L.A., Long Beach Delay Plan for Port Drayage Trucks
By Andrea Fischer, Staff Reporter
This story appears in the July 2 print edition of Transport Topics. Click here to subscribe today.
The ports of Los Angeles and Long Beach have delayed adopting their controversial truck concession program that would bar owner-operators from doing business at the nation’s busiest ports, after widespread objections by trucking, intermodal and shipping firms.
Port commissioners originally were scheduled to vote on the plan in July but said June 27 they will push that back to September to evaluate public comments and do an economic impact study.
“In the interests of fairness to those who offered their input, we need time to evaluate their suggestions,” said Richard Steinke, executive director of the Port of Long Beach. “We remain committed to aggressively improving air quality with a Clean Trucks Program, and our aim is to get this right.”
The ports also will conduct an economic impact study, to be completed in late August or early September, to determine the cost of the proposed system.
Art Wong, spokesman for the Clean Trucks Plan, said, “We need to look at the potential economic consequences and factor that into the recommendation our staff will make to the port commissioners. . . . Some very legitimate questions have been raised.”
In letters and comment to the ports, trucking, intermodal and shipping groups opposed the plan, saying it would threaten port commerce and put small drayage companies and independent owner-operators out of business.
“The ports are listening to the comments they have received from industry. . . . It’s very encouraging that we can take a second look at this,” said Patty Senecal, intermodal chairwoman of the California Trucking Association.
Environmental and labor groups have urged the ports to approve the plan quickly, saying trucking companies, rather than independent drayage drivers, should be accountable for buying, retrofitting and maintaining environmentally clean trucks.
Under the Clean Air Plan the ports must develop in order to expand, the drivers of about 16,000 port trucks — mostly independent owner-operators — would have to become employees of motor-carrier companies that would bid on port concession contracts containing strict environmental and workplace requirements (11-27, p. 29).
In letters to the ports of Los Angeles and Long Beach, intermodal and shipping groups said the plan would eliminate competition among drayage carriers, a move that would have an “unprecedented economic impact.”
“Unfortunately, the ports have not calculated . . . the cost of restricting competition [in the truck drayage sector], but the private sector has — these plans are estimated to increase drayage costs by $250 to $500 per container — in many cases more than the profit margin of the container,” Peter Friedmann, executive director of the Agriculture Transportation Coalition, wrote in a June 18 letter to the ports.
“By limiting truck competition, . . . the ports will significantly increase costs,” and those costs will ultimately be paid by shippers, Friedmann said.
Similarly, the Intermodal Association of North America, an organization representing intermodal shippers, rail and ocean carrier groups, said in a June 20 letter to the ports that “IANA cannot support the Clean Trucks program as currently structured for compelling legal and commercial reasons.”

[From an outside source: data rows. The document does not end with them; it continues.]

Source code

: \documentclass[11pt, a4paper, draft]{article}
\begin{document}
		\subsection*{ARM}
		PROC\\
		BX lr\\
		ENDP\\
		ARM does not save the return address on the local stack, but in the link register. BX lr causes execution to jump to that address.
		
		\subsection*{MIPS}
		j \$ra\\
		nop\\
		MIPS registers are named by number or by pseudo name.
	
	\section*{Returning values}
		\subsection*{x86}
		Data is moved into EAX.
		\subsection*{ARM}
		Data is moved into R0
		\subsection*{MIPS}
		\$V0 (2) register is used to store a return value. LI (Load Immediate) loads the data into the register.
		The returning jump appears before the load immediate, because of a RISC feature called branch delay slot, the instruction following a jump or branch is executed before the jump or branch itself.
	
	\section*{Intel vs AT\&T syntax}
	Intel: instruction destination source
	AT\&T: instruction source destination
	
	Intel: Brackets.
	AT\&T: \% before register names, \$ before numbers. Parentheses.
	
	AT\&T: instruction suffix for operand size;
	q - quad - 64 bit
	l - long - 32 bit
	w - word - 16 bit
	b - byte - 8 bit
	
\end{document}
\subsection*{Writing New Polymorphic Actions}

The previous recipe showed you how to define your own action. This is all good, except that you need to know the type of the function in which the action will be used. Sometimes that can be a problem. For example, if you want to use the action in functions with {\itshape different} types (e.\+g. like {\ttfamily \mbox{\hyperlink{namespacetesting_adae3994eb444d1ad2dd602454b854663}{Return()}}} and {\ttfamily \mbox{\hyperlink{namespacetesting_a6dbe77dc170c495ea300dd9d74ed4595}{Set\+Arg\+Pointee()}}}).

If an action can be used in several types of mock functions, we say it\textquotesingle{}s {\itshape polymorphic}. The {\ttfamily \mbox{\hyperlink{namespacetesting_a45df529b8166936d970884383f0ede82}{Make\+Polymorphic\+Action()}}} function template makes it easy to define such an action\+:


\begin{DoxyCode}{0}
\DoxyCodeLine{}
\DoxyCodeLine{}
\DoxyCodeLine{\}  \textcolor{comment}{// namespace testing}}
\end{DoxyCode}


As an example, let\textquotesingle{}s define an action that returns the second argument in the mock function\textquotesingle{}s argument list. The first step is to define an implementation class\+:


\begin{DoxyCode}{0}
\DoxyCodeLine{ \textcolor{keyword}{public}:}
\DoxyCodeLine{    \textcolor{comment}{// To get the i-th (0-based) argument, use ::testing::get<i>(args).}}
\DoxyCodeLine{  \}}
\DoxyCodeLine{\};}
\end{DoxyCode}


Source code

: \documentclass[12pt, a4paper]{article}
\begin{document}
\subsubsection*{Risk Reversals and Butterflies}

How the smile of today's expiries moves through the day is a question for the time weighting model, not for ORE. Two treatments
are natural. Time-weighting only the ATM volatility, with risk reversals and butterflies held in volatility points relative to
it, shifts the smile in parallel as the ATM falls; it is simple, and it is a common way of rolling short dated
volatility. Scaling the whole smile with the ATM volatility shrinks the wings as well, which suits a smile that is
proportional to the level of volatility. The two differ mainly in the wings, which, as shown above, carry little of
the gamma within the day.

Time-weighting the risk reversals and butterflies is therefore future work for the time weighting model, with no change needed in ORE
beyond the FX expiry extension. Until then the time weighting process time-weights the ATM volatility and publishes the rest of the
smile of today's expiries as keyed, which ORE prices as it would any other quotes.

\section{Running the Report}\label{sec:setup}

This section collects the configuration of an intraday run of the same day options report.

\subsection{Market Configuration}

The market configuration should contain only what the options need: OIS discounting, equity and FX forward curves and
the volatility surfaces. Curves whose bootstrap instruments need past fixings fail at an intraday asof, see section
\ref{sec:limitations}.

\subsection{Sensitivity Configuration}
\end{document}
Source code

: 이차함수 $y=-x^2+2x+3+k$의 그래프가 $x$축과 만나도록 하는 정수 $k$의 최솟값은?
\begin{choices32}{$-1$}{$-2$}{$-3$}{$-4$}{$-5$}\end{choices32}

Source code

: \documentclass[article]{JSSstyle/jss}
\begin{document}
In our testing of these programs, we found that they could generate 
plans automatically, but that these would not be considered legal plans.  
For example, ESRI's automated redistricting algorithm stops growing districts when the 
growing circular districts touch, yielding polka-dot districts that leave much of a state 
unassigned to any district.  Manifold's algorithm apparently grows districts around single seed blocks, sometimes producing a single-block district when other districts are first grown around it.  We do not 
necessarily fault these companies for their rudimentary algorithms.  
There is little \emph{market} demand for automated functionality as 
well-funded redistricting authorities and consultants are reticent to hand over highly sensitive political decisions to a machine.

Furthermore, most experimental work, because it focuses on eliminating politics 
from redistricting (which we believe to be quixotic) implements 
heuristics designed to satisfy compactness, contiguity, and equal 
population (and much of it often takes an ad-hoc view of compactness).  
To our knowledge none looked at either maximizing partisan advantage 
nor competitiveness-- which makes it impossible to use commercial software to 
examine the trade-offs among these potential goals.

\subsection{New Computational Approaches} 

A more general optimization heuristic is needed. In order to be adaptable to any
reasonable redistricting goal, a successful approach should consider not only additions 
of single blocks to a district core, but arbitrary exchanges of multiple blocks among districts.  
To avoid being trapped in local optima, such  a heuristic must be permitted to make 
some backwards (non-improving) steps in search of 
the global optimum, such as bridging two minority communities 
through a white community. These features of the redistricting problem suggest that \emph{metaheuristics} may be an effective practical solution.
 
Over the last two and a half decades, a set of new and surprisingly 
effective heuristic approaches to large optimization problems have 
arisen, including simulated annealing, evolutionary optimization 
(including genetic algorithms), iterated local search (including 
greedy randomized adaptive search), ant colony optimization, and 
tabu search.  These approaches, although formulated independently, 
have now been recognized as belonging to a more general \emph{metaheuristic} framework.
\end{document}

After the ports extended their consideration of the truck-concession plan, Adrian Martinez, a lawyer for the Natural Resources Defense Council, said, “Achieving the ports clean-air goals on time is of critical importance. We think they need to implement the program as it is proposed as soon as possible.”
But the ports decided to extend the time frame of the plan because, Wong said, “We’re dealing with the livelihoods of more than 16,000 people here, and the details of how we implement this program will determine how they work and if they can work in coming years. We know that this is going to be a major change, and we want it to be the least disruptive as possible.”